Not every relationship suffers in the same way. One couple might irritate one another until they explode in a loud, angry shouting match. Another couple might just slowly drift apart until one day, they wake up and realize they aren’t as close as they used to be.
It’s not always simple to identify the symptoms of a relationship crisis, and when that realization does come, it often feels as though it’s too late to do anything to fix it. According to the American Psychological Association, 40-50% of married couples in the US get a divorce, and the rates are higher for subsequent marriages.

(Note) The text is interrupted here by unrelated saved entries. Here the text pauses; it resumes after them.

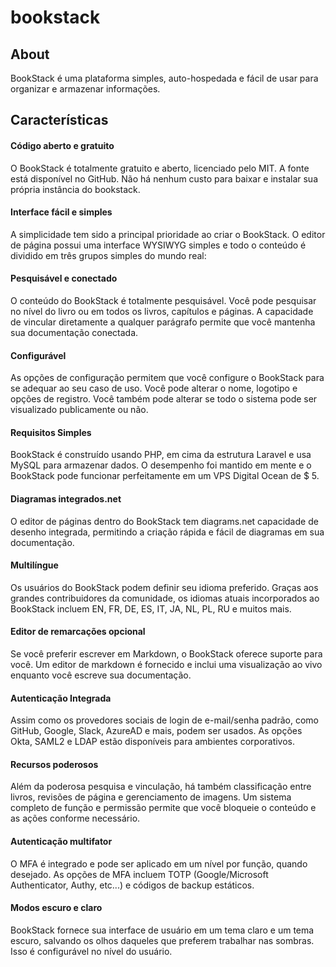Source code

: # bookstack
## About
BookStack é uma plataforma simples, auto-hospedada e fácil de usar para organizar e armazenar informações. 

## Características 
#### Código aberto e gratuito
O BookStack é totalmente gratuito e aberto, licenciado pelo MIT. A fonte está disponível no GitHub. Não há nenhum custo para baixar e instalar sua própria instância do bookstack. 

#### Interface fácil e simples
A simplicidade tem sido a principal prioridade ao criar o BookStack. O editor de página possui uma interface WYSIWYG simples e todo o conteúdo é dividido em três grupos simples do mundo real: 

#### Pesquisável e conectado
O conteúdo do BookStack é totalmente pesquisável. Você pode pesquisar no nível do livro ou em todos os livros, capítulos e páginas. A capacidade de vincular diretamente a qualquer parágrafo permite que você mantenha sua documentação conectada.

#### Configurável
As opções de configuração permitem que você configure o BookStack para se adequar ao seu caso de uso. Você pode alterar o nome, logotipo e opções de registro. Você também pode alterar se todo o sistema pode ser visualizado publicamente ou não. 

#### Requisitos Simples
BookStack é construído usando PHP, em cima da estrutura Laravel e usa MySQL para armazenar dados. O desempenho foi mantido em mente e o BookStack pode funcionar perfeitamente em um VPS Digital Ocean de $ 5.

#### Diagramas integrados.net
O editor de páginas dentro do BookStack tem diagrams.net capacidade de desenho integrada, permitindo a criação rápida e fácil de diagramas em sua documentação.

#### Multilíngue
Os usuários do BookStack podem definir seu idioma preferido. Graças aos grandes contribuidores da comunidade, os idiomas atuais incorporados ao BookStack incluem EN, FR, DE, ES, IT, JA, NL, PL, RU e muitos mais.

#### Editor de remarcações opcional
Se você preferir escrever em Markdown, o BookStack oferece suporte para você. Um editor de markdown é fornecido e inclui uma visualização ao vivo enquanto você escreve sua documentação.

#### Autenticação Integrada
Assim como os provedores sociais de login de e-mail/senha padrão, como GitHub, Google, Slack, AzureAD e mais, podem ser usados. As opções Okta, SAML2 e LDAP estão disponíveis para ambientes corporativos.

#### Recursos poderosos
Além da poderosa pesquisa e vinculação, há também classificação entre livros, revisões de página e gerenciamento de imagens. Um sistema completo de função e permissão permite que você bloqueie o conteúdo e as ações conforme necessário.

#### Autenticação multifator
O MFA é integrado e pode ser aplicado em um nível por função, quando desejado. As opções de MFA incluem TOTP (Google/Microsoft Authenticator, Authy, etc...) e códigos de backup estáticos.

#### Modos escuro e claro
BookStack fornece sua interface de usuário em um tema claro e um tema escuro, salvando os olhos daqueles que preferem trabalhar nas sombras. Isso é configurável no nível do usuário. 
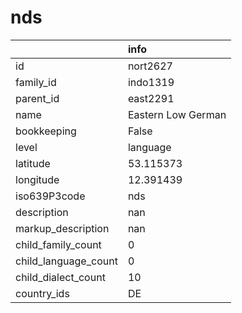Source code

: # nds
|                      | info               |
|:---------------------|:-------------------|
| id                   | nort2627           |
| family_id            | indo1319           |
| parent_id            | east2291           |
| name                 | Eastern Low German |
| bookkeeping          | False              |
| level                | language           |
| latitude             | 53.115373          |
| longitude            | 12.391439          |
| iso639P3code         | nds                |
| description          | nan                |
| markup_description   | nan                |
| child_family_count   | 0                  |
| child_language_count | 0                  |
| child_dialect_count  | 10                 |
| country_ids          | DE                 |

So what can you do to avoid falling into that situation?
- Ask your partner
They say that the hardest step in the journey of a thousand miles is the first one. It can be embarrassing, or even frightening, to broach this subject with your partner, to ask “Is there anything we need to talk about?” and be ready for the answer. Ensure you and your partner are both as relaxed as you can reasonably ask, and offer the option of talking over a meal or board game, something that can serve as a buffer between questions and answers (having something to do with your hands can lessen anxiety).
- State your needs
In the same way, it can be hard to address needs that aren’t being met, especially if you don’t know what they are. Talk to your partner about what you like or want out of a relationship, and determine what your emotional, physical, and spiritual needs are, both as individuals and as a couple. The more of this process you share with your partner, the better they will understand what’s being asked of them.
- Seek help
You may come to the conclusion that your relationship is fractured. When two flawed human beings interact, this happens. Frequently. If you’re in a position where you and your partner agree there’s something amiss in the relationship, it’s time to reach out to a trusted counselor for help and advice.